**Task objective:**
Below, some lines carry pictures; leave those pictures out and retype exactly the lines from the one with "- discrete random variable （离散随机变量）" through the one with "list with any external entity.".

**Data in this exercise:**
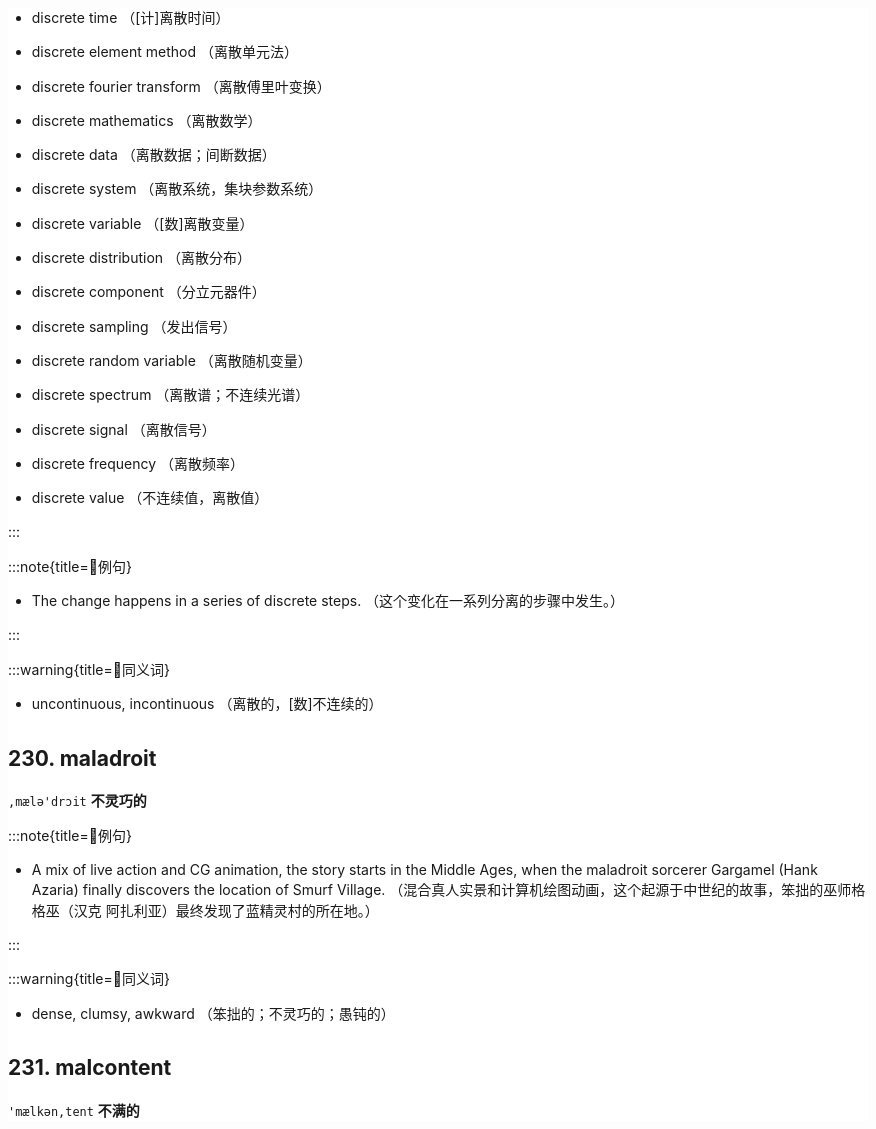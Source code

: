 - discrete time （[计]离散时间）

- discrete element method （离散单元法）

- discrete fourier transform （离散傅里叶变换）

- discrete mathematics （离散数学）

- discrete data （离散数据；间断数据）

- discrete system （离散系统，集块参数系统）

- discrete variable （[数]离散变量）

- discrete distribution （离散分布）

- discrete component （分立元器件）

- discrete sampling （发出信号）

- discrete random variable （离散随机变量）

- discrete spectrum （离散谱；不连续光谱）

- discrete signal （离散信号）

- discrete frequency （离散频率）

- discrete value （不连续值，离散值）

:::

:::note{title=🎤例句}

- The change happens in a series of discrete steps. （这个变化在一系列分离的步骤中发生。）

:::

:::warning{title=🤔同义词}

- uncontinuous, incontinuous （离散的，[数]不连续的）


## 230. maladroit

`,mælə'drɔit`  **不灵巧的**

:::note{title=🎤例句}

- A mix of live action and CG animation, the story starts in the Middle Ages, when the maladroit sorcerer Gargamel (Hank Azaria) finally discovers the location of Smurf Village. （混合真人实景和计算机绘图动画，这个起源于中世纪的故事，笨拙的巫师格格巫（汉克 阿扎利亚）最终发现了蓝精灵村的所在地。）

:::

:::warning{title=🤔同义词}

- dense, clumsy, awkward （笨拙的；不灵巧的；愚钝的）


## 231. malcontent

`'mælkən,tent`  **不满的**
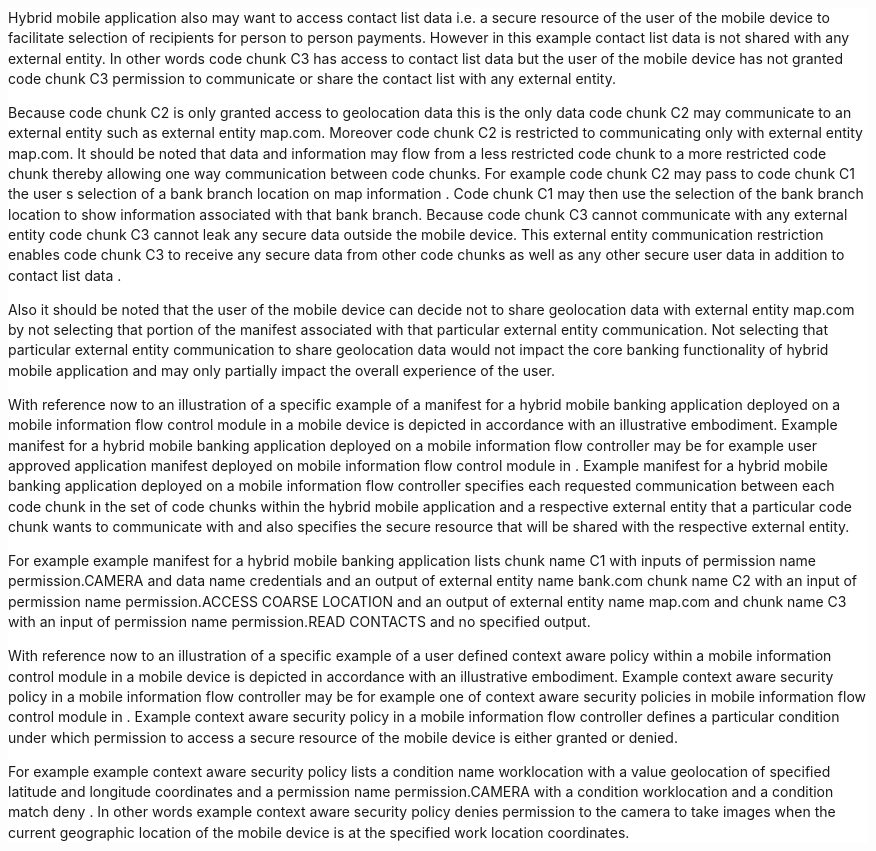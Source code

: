 Hybrid mobile application also may want to access contact list data i.e. a secure resource of the user of the mobile device to facilitate selection of recipients for person to person payments. However in this example contact list data is not shared with any external entity. In other words code chunk C3 has access to contact list data but the user of the mobile device has not granted code chunk C3 permission to communicate or share the contact list with any external entity.

Because code chunk C2 is only granted access to geolocation data this is the only data code chunk C2 may communicate to an external entity such as external entity map.com. Moreover code chunk C2 is restricted to communicating only with external entity map.com. It should be noted that data and information may flow from a less restricted code chunk to a more restricted code chunk thereby allowing one way communication between code chunks. For example code chunk C2 may pass to code chunk C1 the user s selection of a bank branch location on map information . Code chunk C1 may then use the selection of the bank branch location to show information associated with that bank branch. Because code chunk C3 cannot communicate with any external entity code chunk C3 cannot leak any secure data outside the mobile device. This external entity communication restriction enables code chunk C3 to receive any secure data from other code chunks as well as any other secure user data in addition to contact list data .

Also it should be noted that the user of the mobile device can decide not to share geolocation data with external entity map.com by not selecting that portion of the manifest associated with that particular external entity communication. Not selecting that particular external entity communication to share geolocation data would not impact the core banking functionality of hybrid mobile application and may only partially impact the overall experience of the user.

With reference now to an illustration of a specific example of a manifest for a hybrid mobile banking application deployed on a mobile information flow control module in a mobile device is depicted in accordance with an illustrative embodiment. Example manifest for a hybrid mobile banking application deployed on a mobile information flow controller may be for example user approved application manifest deployed on mobile information flow control module in . Example manifest for a hybrid mobile banking application deployed on a mobile information flow controller specifies each requested communication between each code chunk in the set of code chunks within the hybrid mobile application and a respective external entity that a particular code chunk wants to communicate with and also specifies the secure resource that will be shared with the respective external entity.

For example example manifest for a hybrid mobile banking application lists chunk name C1 with inputs of permission name permission.CAMERA and data name credentials and an output of external entity name bank.com chunk name C2 with an input of permission name permission.ACCESS COARSE LOCATION and an output of external entity name map.com and chunk name C3 with an input of permission name permission.READ CONTACTS and no specified output.

With reference now to an illustration of a specific example of a user defined context aware policy within a mobile information control module in a mobile device is depicted in accordance with an illustrative embodiment. Example context aware security policy in a mobile information flow controller may be for example one of context aware security policies in mobile information flow control module in . Example context aware security policy in a mobile information flow controller defines a particular condition under which permission to access a secure resource of the mobile device is either granted or denied.

For example example context aware security policy lists a condition name worklocation with a value geolocation of specified latitude and longitude coordinates and a permission name permission.CAMERA with a condition worklocation and a condition match deny . In other words example context aware security policy denies permission to the camera to take images when the current geographic location of the mobile device is at the specified work location coordinates.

**Exercise result:**
- discrete random variable （离散随机变量）

- discrete spectrum （离散谱；不连续光谱）

- discrete signal （离散信号）

- discrete frequency （离散频率）

- discrete value （不连续值，离散值）

:::

:::note{title=🎤例句}

- The change happens in a series of discrete steps. （这个变化在一系列分离的步骤中发生。）

:::

:::warning{title=🤔同义词}

- uncontinuous, incontinuous （离散的，[数]不连续的）


## 230. maladroit

`,mælə'drɔit`  **不灵巧的**

:::note{title=🎤例句}

- A mix of live action and CG animation, the story starts in the Middle Ages, when the maladroit sorcerer Gargamel (Hank Azaria) finally discovers the location of Smurf Village. （混合真人实景和计算机绘图动画，这个起源于中世纪的故事，笨拙的巫师格格巫（汉克 阿扎利亚）最终发现了蓝精灵村的所在地。）

:::

:::warning{title=🤔同义词}

- dense, clumsy, awkward （笨拙的；不灵巧的；愚钝的）


## 231. malcontent

`'mælkən,tent`  **不满的**
Source code

: Hybrid mobile application also may want to access contact list data i.e. a secure resource of the user of the mobile device to facilitate selection of recipients for person to person payments. However in this example contact list data is not shared with any external entity. In other words code chunk C3 has access to contact list data but the user of the mobile device has not granted code chunk C3 permission to communicate or share the contact list with any external entity.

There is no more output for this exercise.